PC Jack Matthews (back row, 3rd from right) who later arrested Unteroffizier Ernst Poschenrieder (by kind permission of Mike Hearne)

Sixty-year-old PC 28 Jack Matthews, of the Rochester Police, quickly arrived on the scene. Taking immediate control, he arrested the pilot, for his own protection. Jack was over six feet tall and athletically built. Facing the mob, truncheon in hand, he sternly announced that anyone trying to interfere would be obstructing a Police Officer or having to assault one. The mob lost interest and Ernst was carefully extracted from his cockpit, grateful to be alive.

Ernst’s crashed 109, courtesy Friends of Broomhill

Ernst was taken to Chatham Police station, then immediately to Hospital, for emergency surgery. Thereafter, he was a POW.

He returned to England in 1955, to thank both Sarah Kortwright and the doctor who’d treated him. He traced the hospital doctor, but Sarah had returned to Scotland. Undeterred, he tracked her down and armed with a bouquet of flowers, went to Scotland and took her out to dinner!  In 2005, Ernst visited artist Geoff Nutkins, at the Shoreham Aircraft Museum in Kent, to sign some prints and sketches. Ernst became a frequent visitor to the museum’s events. Sadly, he died in 2009, aged 98. he was killed not by old age; but rather unexpectedly, by a car.

This article was excerpted from a new e-book. 1940: THE BATTLES TO STOP HITLER gives the full story of this and many other events like it, that took place during the time when it seemed that only the French and the British stood in Hitler’s way. Published by Pen & Sword Books Ltd this e-book is available to download at  http://www.pen-and-sword.co.uk/1940-The-Battles-to-Stop-Hitler-ePub/p/11119  priced at £8:00.

12 thoughts on “The Best of British and German!

    • Thanks Jonno, glad you liked it! It is a great story! Obviously, this is a condensed version, taken from my 1940 book. When Ernst came back in 1955, the Doctor who had treated him was still at Medway Maritime Hospital. It was a chance conversation with the Taxi Driver taking him back to the station afterwards that allowed him to trace Sarah. Turned out the Cabbie knew the people in Strood that Sarah had lodged with during the war so he took Ernst to them. They had Sarah’s parents’ address and telephone number in Scotland. Having obtained those, the Cabbie took Ernst back to the station. Ernst rang Sarah’s parents, made the necessary arrangements and then took the train to Scotland to see her. If Ernst had got into any other Taxi that day, he’d never have seen Sarah again!

      Ernst was a very successful Timber Merchant in Stuttgart after the war.
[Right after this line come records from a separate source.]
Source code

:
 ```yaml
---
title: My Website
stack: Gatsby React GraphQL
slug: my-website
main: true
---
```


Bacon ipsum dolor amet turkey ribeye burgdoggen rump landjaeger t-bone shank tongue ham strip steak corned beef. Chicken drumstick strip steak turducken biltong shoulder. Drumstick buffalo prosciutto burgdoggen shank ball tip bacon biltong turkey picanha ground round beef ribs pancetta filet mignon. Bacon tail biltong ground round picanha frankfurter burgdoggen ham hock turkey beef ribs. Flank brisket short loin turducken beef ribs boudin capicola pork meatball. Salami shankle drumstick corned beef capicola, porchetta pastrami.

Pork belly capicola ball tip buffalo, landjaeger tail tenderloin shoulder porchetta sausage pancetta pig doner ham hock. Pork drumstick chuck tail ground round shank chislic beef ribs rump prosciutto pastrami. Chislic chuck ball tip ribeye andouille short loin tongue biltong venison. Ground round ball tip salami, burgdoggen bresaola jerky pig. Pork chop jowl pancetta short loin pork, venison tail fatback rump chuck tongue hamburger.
Sadly, I never had the undoubted pleasure of meeting him, but having visited Broomhill Park several times, I have certainly admired his piloting skills.

      Do you live in the Medway area by any chance?

      Liked by 1 person

  1. If you ever get the chance to visit Broomhill Park in Strood, you can easily find the spot where Ernst’s 109 came to rest; there is a sizeable permanent bald spot in the grass. The ground has never recovered from being steeped in the Messerschmitt’s oil and coolant! Standing on the spot and looking up the line of his crash landing run, you cannot help but admire his piloting skills in getting his stricken fighter down in such a small area. The 109’s normal landing run was just over half a mile!

    PC Jack Matthews lived in nearby Brompton Lane. His Grandson, Mike, is a friend of ours who still lives two streets away from his late Grandfather’s old house.

    Liked by 1 person

  2. What an excellent story! Luftwaffe pilots did machine gun people who were working in the fields, although clearly not Unteroffizier Poschenrieder, My friend’s mother had it happen to her twice as a land girl in Norfolk, on one occasion with the bullets landing either side of her as she dived to the ground.

    Liked by 2 people

    • Glad you liked it, John! Geoff Nutkins told me how he first met Ernst. When he first came to Shoreham Aircraft Museum, Ernst sneaked into the garden, took a blanket off the washing line, spread it on the ground and did ten very well executed military press ups on it! Geoff came out and the 94 year old Ernst got up, sprang smartly to attention and introduced himself! Geoff said he was one of the nicest guys he’d ever had the pleasure to meet. I gather Ernst had a wicked sense of humour, too!